When I was born, my Dad worked at a wallpaper factory.
Perhaps it's one of those memories transplanted from a photograph, but I have vivid memories of the wallpaper that hung in my bedroom then, a brown damask. I remember lying in my cot and seeing faces in it, grotesque gargoyles staring at me. And my blanket was orange and this would have been the late 70's when all decor was brown and orange and avocado green.
Our town was Kildare and the factory was Kildare Wallpaper, built in 1936 and closed when I was two, or three. On my birth certificate, which I looked at last weekend, Dad's "rank or profession" is listed as Works Manager.
A few night's ago, via Ben's blog, I came across a link to David Skinner, an Irish wallpaper-maker. Ben has the Malahide pattern hanging in his Dorset hallway and I have admired it often. I love the patterns in Skinner's range, inspired by - and named after - so many Irish country houses that we visited as children. And I began to wonder if, when we visited those houses, Dad noticed the papers and the colourways. Or maybe wallpaper was all machines and measurements, volumes and quality control to him.

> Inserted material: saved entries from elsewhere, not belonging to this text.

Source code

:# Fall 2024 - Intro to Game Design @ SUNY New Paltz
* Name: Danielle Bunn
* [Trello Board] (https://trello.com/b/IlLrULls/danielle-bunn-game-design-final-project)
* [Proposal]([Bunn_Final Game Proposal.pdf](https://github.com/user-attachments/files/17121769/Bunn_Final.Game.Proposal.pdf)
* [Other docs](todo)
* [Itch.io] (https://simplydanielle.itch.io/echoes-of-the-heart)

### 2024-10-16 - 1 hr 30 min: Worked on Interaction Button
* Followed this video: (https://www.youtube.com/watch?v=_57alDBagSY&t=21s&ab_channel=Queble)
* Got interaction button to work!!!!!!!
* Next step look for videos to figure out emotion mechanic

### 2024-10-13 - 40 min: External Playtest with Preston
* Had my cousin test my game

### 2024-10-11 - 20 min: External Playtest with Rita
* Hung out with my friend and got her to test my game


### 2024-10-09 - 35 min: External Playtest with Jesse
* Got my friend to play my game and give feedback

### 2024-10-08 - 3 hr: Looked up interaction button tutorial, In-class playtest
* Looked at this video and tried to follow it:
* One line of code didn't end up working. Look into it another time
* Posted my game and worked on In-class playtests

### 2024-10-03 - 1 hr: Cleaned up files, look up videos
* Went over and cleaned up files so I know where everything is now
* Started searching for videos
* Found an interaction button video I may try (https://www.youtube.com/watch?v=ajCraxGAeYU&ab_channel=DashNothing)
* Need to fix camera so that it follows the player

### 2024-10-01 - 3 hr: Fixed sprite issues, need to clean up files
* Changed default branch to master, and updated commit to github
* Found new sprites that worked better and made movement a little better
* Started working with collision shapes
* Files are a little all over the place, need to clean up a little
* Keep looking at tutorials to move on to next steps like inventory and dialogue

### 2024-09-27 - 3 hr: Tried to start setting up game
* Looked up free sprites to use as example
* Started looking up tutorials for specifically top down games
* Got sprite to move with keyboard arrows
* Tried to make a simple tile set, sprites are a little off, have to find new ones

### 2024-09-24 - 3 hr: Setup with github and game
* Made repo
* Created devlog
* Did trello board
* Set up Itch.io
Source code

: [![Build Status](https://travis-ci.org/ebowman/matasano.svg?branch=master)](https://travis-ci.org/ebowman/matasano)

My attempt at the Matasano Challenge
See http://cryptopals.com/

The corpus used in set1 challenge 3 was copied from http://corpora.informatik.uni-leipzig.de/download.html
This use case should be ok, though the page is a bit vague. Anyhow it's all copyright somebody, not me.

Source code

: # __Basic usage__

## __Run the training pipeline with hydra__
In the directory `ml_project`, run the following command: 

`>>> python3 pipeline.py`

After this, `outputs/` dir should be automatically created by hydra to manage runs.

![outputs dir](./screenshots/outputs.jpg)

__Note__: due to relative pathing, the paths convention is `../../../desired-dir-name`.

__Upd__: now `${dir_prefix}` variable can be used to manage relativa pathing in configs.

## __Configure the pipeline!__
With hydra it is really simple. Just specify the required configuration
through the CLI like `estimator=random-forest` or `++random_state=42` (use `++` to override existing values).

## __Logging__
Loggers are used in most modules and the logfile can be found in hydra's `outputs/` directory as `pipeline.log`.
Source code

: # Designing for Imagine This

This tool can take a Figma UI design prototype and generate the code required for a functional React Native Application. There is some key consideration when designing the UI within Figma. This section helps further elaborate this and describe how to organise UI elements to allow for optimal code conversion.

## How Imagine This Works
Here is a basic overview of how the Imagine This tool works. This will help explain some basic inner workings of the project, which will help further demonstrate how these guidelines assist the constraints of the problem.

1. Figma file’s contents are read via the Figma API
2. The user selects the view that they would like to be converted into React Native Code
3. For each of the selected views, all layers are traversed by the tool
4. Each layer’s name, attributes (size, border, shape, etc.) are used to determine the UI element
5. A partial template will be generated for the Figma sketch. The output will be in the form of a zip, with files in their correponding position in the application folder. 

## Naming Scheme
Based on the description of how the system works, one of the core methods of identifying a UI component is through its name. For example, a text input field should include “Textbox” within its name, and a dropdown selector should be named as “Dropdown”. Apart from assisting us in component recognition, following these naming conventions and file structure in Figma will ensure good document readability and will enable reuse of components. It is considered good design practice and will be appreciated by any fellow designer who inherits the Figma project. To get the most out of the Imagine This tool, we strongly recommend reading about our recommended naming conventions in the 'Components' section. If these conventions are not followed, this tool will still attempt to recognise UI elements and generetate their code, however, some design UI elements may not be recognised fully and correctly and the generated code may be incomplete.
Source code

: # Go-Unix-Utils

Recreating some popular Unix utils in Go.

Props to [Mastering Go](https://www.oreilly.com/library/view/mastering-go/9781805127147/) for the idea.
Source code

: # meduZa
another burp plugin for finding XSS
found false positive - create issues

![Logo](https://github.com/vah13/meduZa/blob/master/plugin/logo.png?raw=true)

There are little moments when I think of my parents stripped of all their parenthood and more like the young people they were then, the same age as me now, really. And I suppose it's because I love decor that it's striking to think of Dad with patterns and colours whizzing by him, finally cut into rolls and shipped around Europe. The same papers that hung in our house and in the houses of all our friends in that town. They must have felt proud.
Until the factory closed and most of us moved away.